_What is being asked_
Repeat each line of the data below exactly, but skip the pictures.

_Source data_
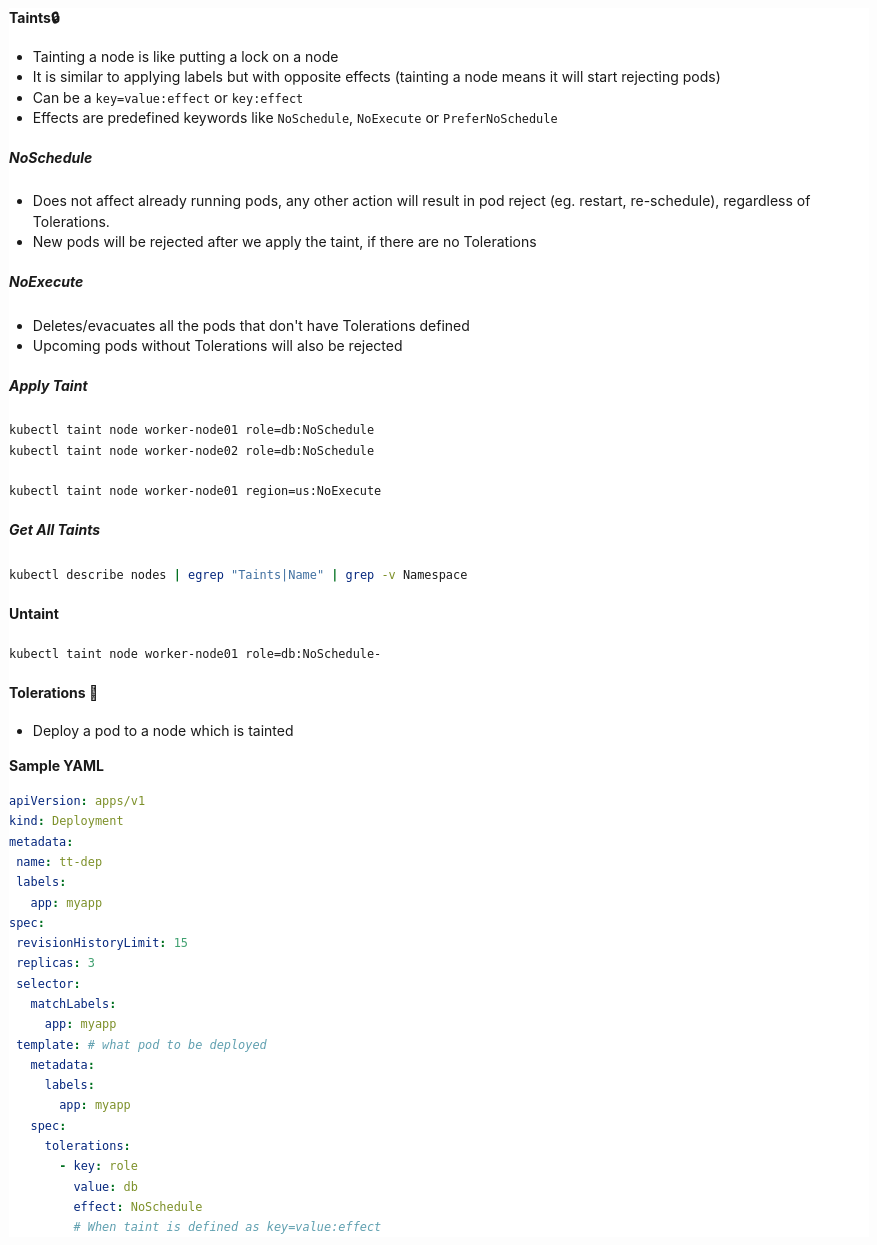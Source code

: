 #### Taints:lock:

- Tainting a node is like putting a lock on a node
- It is similar to applying labels but with opposite effects (tainting a node means it will start rejecting pods)
- Can be a `key=value:effect` or `key:effect`
- Effects are predefined keywords like `NoSchedule`, `NoExecute` or `PreferNoSchedule`

##### NoSchedule

- Does not affect already running pods, any other action will result in pod reject (eg. restart, re-schedule), regardless of Tolerations.
- New pods will be rejected after we apply the taint, if there are no Tolerations

##### NoExecute

- Deletes/evacuates all the pods that don't have Tolerations defined
- Upcoming pods without Tolerations will also be rejected

##### Apply Taint

```bash
kubectl taint node worker-node01 role=db:NoSchedule
kubectl taint node worker-node02 role=db:NoSchedule

kubectl taint node worker-node01 region=us:NoExecute
```

##### Get All Taints

```bash
kubectl describe nodes | egrep "Taints|Name" | grep -v Namespace
```

#### Untaint

```bash
kubectl taint node worker-node01 role=db:NoSchedule-
```

#### Tolerations :key:

- Deploy a pod to a node which is tainted

**Sample YAML**

```yaml
apiVersion: apps/v1
kind: Deployment
metadata:
 name: tt-dep
 labels:
   app: myapp
spec:
 revisionHistoryLimit: 15
 replicas: 3
 selector:
   matchLabels:
     app: myapp
 template: # what pod to be deployed
   metadata:
     labels:
       app: myapp
   spec:
     tolerations:
       - key: role
         value: db
         effect: NoSchedule
         # When taint is defined as key=value:effect
```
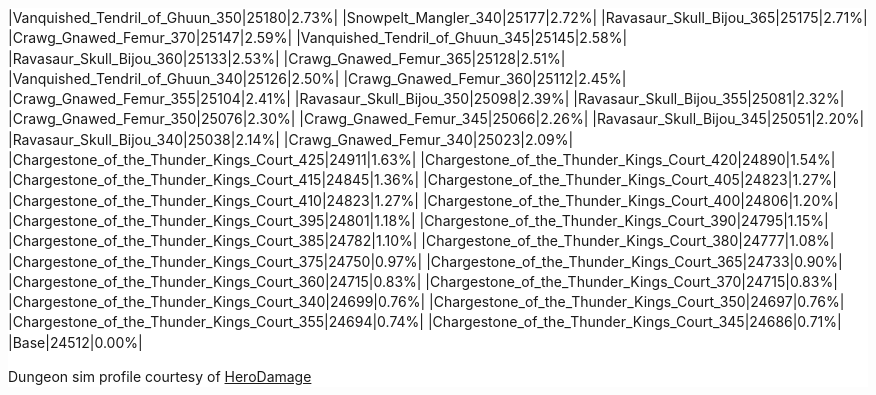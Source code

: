 |Vanquished_Tendril_of_Ghuun_350|25180|2.73%|
|Snowpelt_Mangler_340|25177|2.72%|
|Ravasaur_Skull_Bijou_365|25175|2.71%|
|Crawg_Gnawed_Femur_370|25147|2.59%|
|Vanquished_Tendril_of_Ghuun_345|25145|2.58%|
|Ravasaur_Skull_Bijou_360|25133|2.53%|
|Crawg_Gnawed_Femur_365|25128|2.51%|
|Vanquished_Tendril_of_Ghuun_340|25126|2.50%|
|Crawg_Gnawed_Femur_360|25112|2.45%|
|Crawg_Gnawed_Femur_355|25104|2.41%|
|Ravasaur_Skull_Bijou_350|25098|2.39%|
|Ravasaur_Skull_Bijou_355|25081|2.32%|
|Crawg_Gnawed_Femur_350|25076|2.30%|
|Crawg_Gnawed_Femur_345|25066|2.26%|
|Ravasaur_Skull_Bijou_345|25051|2.20%|
|Ravasaur_Skull_Bijou_340|25038|2.14%|
|Crawg_Gnawed_Femur_340|25023|2.09%|
|Chargestone_of_the_Thunder_Kings_Court_425|24911|1.63%|
|Chargestone_of_the_Thunder_Kings_Court_420|24890|1.54%|
|Chargestone_of_the_Thunder_Kings_Court_415|24845|1.36%|
|Chargestone_of_the_Thunder_Kings_Court_405|24823|1.27%|
|Chargestone_of_the_Thunder_Kings_Court_410|24823|1.27%|
|Chargestone_of_the_Thunder_Kings_Court_400|24806|1.20%|
|Chargestone_of_the_Thunder_Kings_Court_395|24801|1.18%|
|Chargestone_of_the_Thunder_Kings_Court_390|24795|1.15%|
|Chargestone_of_the_Thunder_Kings_Court_385|24782|1.10%|
|Chargestone_of_the_Thunder_Kings_Court_380|24777|1.08%|
|Chargestone_of_the_Thunder_Kings_Court_375|24750|0.97%|
|Chargestone_of_the_Thunder_Kings_Court_365|24733|0.90%|
|Chargestone_of_the_Thunder_Kings_Court_360|24715|0.83%|
|Chargestone_of_the_Thunder_Kings_Court_370|24715|0.83%|
|Chargestone_of_the_Thunder_Kings_Court_340|24699|0.76%|
|Chargestone_of_the_Thunder_Kings_Court_350|24697|0.76%|
|Chargestone_of_the_Thunder_Kings_Court_355|24694|0.74%|
|Chargestone_of_the_Thunder_Kings_Court_345|24686|0.71%|
|Base|24512|0.00%|

 Dungeon sim profile courtesy of [HeroDamage](https://www.herodamage.com/)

_Answer box_
Source code

: #### Taints:lock:

- Tainting a node is like putting a lock on a node
- It is similar to applying labels but with opposite effects (tainting a node means it will start rejecting pods)
- Can be a `key=value:effect` or `key:effect`
- Effects are predefined keywords like `NoSchedule`, `NoExecute` or `PreferNoSchedule`

##### NoSchedule

- Does not affect already running pods, any other action will result in pod reject (eg. restart, re-schedule), regardless of Tolerations.
- New pods will be rejected after we apply the taint, if there are no Tolerations

##### NoExecute

- Deletes/evacuates all the pods that don't have Tolerations defined
- Upcoming pods without Tolerations will also be rejected

##### Apply Taint

```bash
kubectl taint node worker-node01 role=db:NoSchedule
kubectl taint node worker-node02 role=db:NoSchedule

kubectl taint node worker-node01 region=us:NoExecute
```

##### Get All Taints

```bash
kubectl describe nodes | egrep "Taints|Name" | grep -v Namespace
```

#### Untaint

```bash
kubectl taint node worker-node01 role=db:NoSchedule-
```

#### Tolerations :key:

- Deploy a pod to a node which is tainted

**Sample YAML**

```yaml
apiVersion: apps/v1
kind: Deployment
metadata:
 name: tt-dep
 labels:
   app: myapp
spec:
 revisionHistoryLimit: 15
 replicas: 3
 selector:
   matchLabels:
     app: myapp
 template: # what pod to be deployed
   metadata:
     labels:
       app: myapp
   spec:
     tolerations:
       - key: role
         value: db
         effect: NoSchedule
         # When taint is defined as key=value:effect
```
Source code

: |Vanquished_Tendril_of_Ghuun_350|25180|2.73%|
|Snowpelt_Mangler_340|25177|2.72%|
|Ravasaur_Skull_Bijou_365|25175|2.71%|
|Crawg_Gnawed_Femur_370|25147|2.59%|
|Vanquished_Tendril_of_Ghuun_345|25145|2.58%|
|Ravasaur_Skull_Bijou_360|25133|2.53%|
|Crawg_Gnawed_Femur_365|25128|2.51%|
|Vanquished_Tendril_of_Ghuun_340|25126|2.50%|
|Crawg_Gnawed_Femur_360|25112|2.45%|
|Crawg_Gnawed_Femur_355|25104|2.41%|
|Ravasaur_Skull_Bijou_350|25098|2.39%|
|Ravasaur_Skull_Bijou_355|25081|2.32%|
|Crawg_Gnawed_Femur_350|25076|2.30%|
|Crawg_Gnawed_Femur_345|25066|2.26%|
|Ravasaur_Skull_Bijou_345|25051|2.20%|
|Ravasaur_Skull_Bijou_340|25038|2.14%|
|Crawg_Gnawed_Femur_340|25023|2.09%|
|Chargestone_of_the_Thunder_Kings_Court_425|24911|1.63%|
|Chargestone_of_the_Thunder_Kings_Court_420|24890|1.54%|
|Chargestone_of_the_Thunder_Kings_Court_415|24845|1.36%|
|Chargestone_of_the_Thunder_Kings_Court_405|24823|1.27%|
|Chargestone_of_the_Thunder_Kings_Court_410|24823|1.27%|
|Chargestone_of_the_Thunder_Kings_Court_400|24806|1.20%|
|Chargestone_of_the_Thunder_Kings_Court_395|24801|1.18%|
|Chargestone_of_the_Thunder_Kings_Court_390|24795|1.15%|
|Chargestone_of_the_Thunder_Kings_Court_385|24782|1.10%|
|Chargestone_of_the_Thunder_Kings_Court_380|24777|1.08%|
|Chargestone_of_the_Thunder_Kings_Court_375|24750|0.97%|
|Chargestone_of_the_Thunder_Kings_Court_365|24733|0.90%|
|Chargestone_of_the_Thunder_Kings_Court_360|24715|0.83%|
|Chargestone_of_the_Thunder_Kings_Court_370|24715|0.83%|
|Chargestone_of_the_Thunder_Kings_Court_340|24699|0.76%|
|Chargestone_of_the_Thunder_Kings_Court_350|24697|0.76%|
|Chargestone_of_the_Thunder_Kings_Court_355|24694|0.74%|
|Chargestone_of_the_Thunder_Kings_Court_345|24686|0.71%|
|Base|24512|0.00%|

 Dungeon sim profile courtesy of [HeroDamage](https://www.herodamage.com/)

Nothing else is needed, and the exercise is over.